Which fan is responsible for air conditioning, which one is responsible for engine cooling (or do they work in tandem?)?
Do they (fans) have speed (rpm) or do they rotate at a constant speed (if there is an additional resistor, or software control?)?
The question arose in connection with overheating (boiled. ). Before, even in extreme heat, I had no problem with overheating, or traffic jams, or whatever. over, when I was standing in traffic in the heat, at first I did not hear the fans work, but when the temperature rose, the fan worked at high speed and in five minutes turned off, everything was normal!
It was time to change the pump! After all, I’ve driven more than 200,000 km! It was leaking and after replacement this shit happened! Maybe it’s not working at all, I mean, some kind of key in it broke off and it’s not running coolant through the engine? I must say, the air conditioner is not involved, as I do not use it for three or four years (removed the belt cooler drive (very annoying squeaking tensioner. ), for not for this engine (not enough power) air conditioner (strictly personal opinion!) And, frankly speaking, the design of the air conditioning system is not very good with our Asian partners. ). If anyone has any experience in this area I would be glad to get any advice!
- My Car:Geely MK Cross
- Year of manufacture:2013
- Engine volume:1.5
- Cars from the garage:
- Geely MK Cross (2013)
1,2,3 I have both fans turn on at the same time the first speed at 89, the second at 92, and you have not written 4 five minutes is a lot, should cool down faster help clean the radiator outside and inside 5 did not understand what the hell started after replacing the pump 6 did not say anything about the thermostat, air tightness of the heating system, etc
- Town:Mikhnevo Settlement
- My Car:Geely MK Cross
- Year of manufacture:2012
- Engine displacement:1.5
- Transmission:manual transmission
Thanks for the reply. Yes, missed some points, I stand corrected!

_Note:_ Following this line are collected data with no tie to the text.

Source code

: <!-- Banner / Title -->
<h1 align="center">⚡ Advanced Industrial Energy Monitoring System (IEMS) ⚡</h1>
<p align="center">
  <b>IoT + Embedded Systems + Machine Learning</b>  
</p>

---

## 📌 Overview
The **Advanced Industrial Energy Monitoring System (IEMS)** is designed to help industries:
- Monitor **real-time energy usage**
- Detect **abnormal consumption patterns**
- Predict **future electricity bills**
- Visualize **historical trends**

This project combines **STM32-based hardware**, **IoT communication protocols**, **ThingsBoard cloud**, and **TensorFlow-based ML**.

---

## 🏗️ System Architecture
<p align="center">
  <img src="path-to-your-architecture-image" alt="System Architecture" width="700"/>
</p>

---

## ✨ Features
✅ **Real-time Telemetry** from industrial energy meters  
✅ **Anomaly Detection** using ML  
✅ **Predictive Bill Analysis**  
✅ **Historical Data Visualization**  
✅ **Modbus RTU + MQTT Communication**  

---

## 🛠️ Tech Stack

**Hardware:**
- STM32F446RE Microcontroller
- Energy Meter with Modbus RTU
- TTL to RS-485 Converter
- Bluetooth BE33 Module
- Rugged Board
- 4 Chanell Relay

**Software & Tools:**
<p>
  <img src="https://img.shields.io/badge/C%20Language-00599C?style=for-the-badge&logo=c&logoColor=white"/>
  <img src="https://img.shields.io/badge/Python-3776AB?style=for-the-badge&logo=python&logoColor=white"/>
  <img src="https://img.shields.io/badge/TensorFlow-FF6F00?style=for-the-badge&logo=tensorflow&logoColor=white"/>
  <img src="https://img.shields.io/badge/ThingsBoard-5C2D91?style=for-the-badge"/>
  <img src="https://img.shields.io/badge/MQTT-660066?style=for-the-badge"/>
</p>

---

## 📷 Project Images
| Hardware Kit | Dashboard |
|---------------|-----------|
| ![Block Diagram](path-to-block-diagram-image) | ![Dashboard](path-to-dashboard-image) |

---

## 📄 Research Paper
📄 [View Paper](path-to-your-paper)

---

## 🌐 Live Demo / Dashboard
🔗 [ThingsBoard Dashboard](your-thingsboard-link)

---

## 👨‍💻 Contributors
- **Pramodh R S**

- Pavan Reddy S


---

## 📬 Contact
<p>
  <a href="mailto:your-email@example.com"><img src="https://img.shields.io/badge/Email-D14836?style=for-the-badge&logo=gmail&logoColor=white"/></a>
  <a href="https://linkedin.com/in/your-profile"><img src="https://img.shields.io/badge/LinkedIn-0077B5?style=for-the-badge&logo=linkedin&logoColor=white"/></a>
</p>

Point 4 may not be five minutes, may actually cooled faster, I did not time it on purpose, but the essence of the process did not change, t.е. in a traffic jam in the heat the engine heated up, then the fan worked (maybe the fans, I have not looked under the hood), it was clearly felt by the sound, that it worked at high revolutions, then turned off and all was normal. I also thought it might be because of a clogged radiator honeycomb. Washed with a kerosher, I think the blades are not bent, it was not very dirty, but the radiator is a little cleaner. It had no special effect on the radiator either.

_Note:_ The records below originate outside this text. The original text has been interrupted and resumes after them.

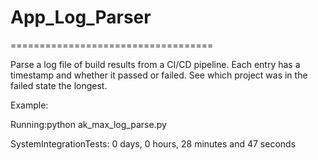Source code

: # App_Log_Parser

===================================

Parse a log file of build results from a CI/CD pipeline.  Each entry has a timestamp and whether it passed or failed.  See which project was in the failed state the longest.

Example:

Running:python ak_max_log_parse.py

SystemIntegrationTests:  0  days,  0  hours,  28  minutes and  47  seconds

Point 5, the problem with overheating and antifreeze boils. This is the first time I’ve ever seen that on this car. Because if the antifreeze is boiling, it’s already about 130-140 degrees. Depends on the antifreeze. Thank goodness the head didn’t overturn.

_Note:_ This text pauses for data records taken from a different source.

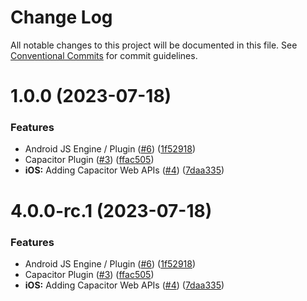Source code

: # Change Log

All notable changes to this project will be documented in this file.
See [Conventional Commits](https://conventionalcommits.org) for commit guidelines.

# 1.0.0 (2023-07-18)


### Features

* Android JS Engine / Plugin ([#6](https://github.com/ionic-team/capacitor-background-runner/issues/6)) ([1f52918](https://github.com/ionic-team/capacitor-background-runner/commit/1f52918784d91558a3e7798d5449887d7fb5cd32))
* Capacitor Plugin ([#3](https://github.com/ionic-team/capacitor-background-runner/issues/3)) ([ffac505](https://github.com/ionic-team/capacitor-background-runner/commit/ffac505560c144d2478ed6de49dc7d0c5130b15c))
* **iOS:** Adding Capacitor Web APIs ([#4](https://github.com/ionic-team/capacitor-background-runner/issues/4)) ([7daa335](https://github.com/ionic-team/capacitor-background-runner/commit/7daa3350335989e8caf20c7258074a6dfa5d2cfe))





# 4.0.0-rc.1 (2023-07-18)


### Features

* Android JS Engine / Plugin ([#6](https://ionic.io/issues/6)) ([1f52918](https://ionic.io/commits/1f52918784d91558a3e7798d5449887d7fb5cd32))
* Capacitor Plugin ([#3](https://ionic.io/issues/3)) ([ffac505](https://ionic.io/commits/ffac505560c144d2478ed6de49dc7d0c5130b15c))
* **iOS:** Adding Capacitor Web APIs ([#4](https://ionic.io/issues/4)) ([7daa335](https://ionic.io/commits/7daa3350335989e8caf20c7258074a6dfa5d2cfe))
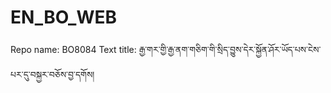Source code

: # EN_BO_WEB
Repo name: BO8084
Text title: རྒྱ་གར་གྱི་རྒྱ་ནག་གཅིག་གི་སྲིད་བྱུས་དེར་སྐྱོན་ཤོར་ཡོད་པས་ངེས་པར་དུ་བསྐྱར་བཅོས་བྱ་དགོས།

Point 6. thermostat seems to be working, all hoses are hot (upper and lower), heating hoses, of course, also. Thought I was lying about the temperature sensor, which is a three-pin and is located on the water distribution box. Checked the temperature on the phone via OBD II Wi-Fi, it seemed to show the right temperature, so it is not the sensor. By the way, how many of them on the Cross one or two. I read the manual on the MC, it says that there are two of them on the MCK, I have not found the second! As for the tightness of the antifreeze leaks did not see anywhere, the only moment the radiator cap, something there it seems to me a little melted, the rubber somehow popped out, not even the first time I managed to put the cap on the neck. Is there a valve or not, also it is not clear.
One more thing: when it boiled over, I stopped, opened the hood, touched the fan relays, one of them was hot. It seems to me that the relay should not be this hot, not warm, but hot. The fans still don’t go to second speed (if they should at all). Also wrote in this thread that after stopping the engine, the fans still work for a while, I have never had this happen stalled the engine, stop fans!
That’s about all for now. I apologize for such an extensive description, but, man, in this heat the topic is more than relevant. Thanks in advance for answers and advices!
You need to do the following.
information about Geely MK. See in Search at the top right of this page.
How to check the cooling system of Geely CK
The cooling system is designed to dissipate heat from the motor and provides optimal temperature conditions, allowing the unit to function reliably and smoothly.
The Geely CK is equipped with a liquid engine cooling system with forced circulation of antifreeze. The total coolant volume (including expansion tank) is 5.3 liters.
The engine coolant system is designed to maintain the engine coolant at 90 degrees Celsius in all operating conditions. Otherwise, the pressurized hot fluid can splash and cause burns.
Why does the engine cooling fan not run?
When the engine is running, the temperature in the combustion chambers reaches about 1500-2000 degrees Celsius. If the heat is not removed from the walls of the cylinders, the engine overheating is inevitable, and as a result, a costly repair or replacement.
To maintain the engine thermal operating mode (90 degrees) in all operating conditions, there is a cooling system. It includes the following elements:
The radiator; the expansion tank; the pump; the thermostat; the fan; the temperature and fan activation sensors; a set of connecting pipes; the heater radiator; the antifreeze.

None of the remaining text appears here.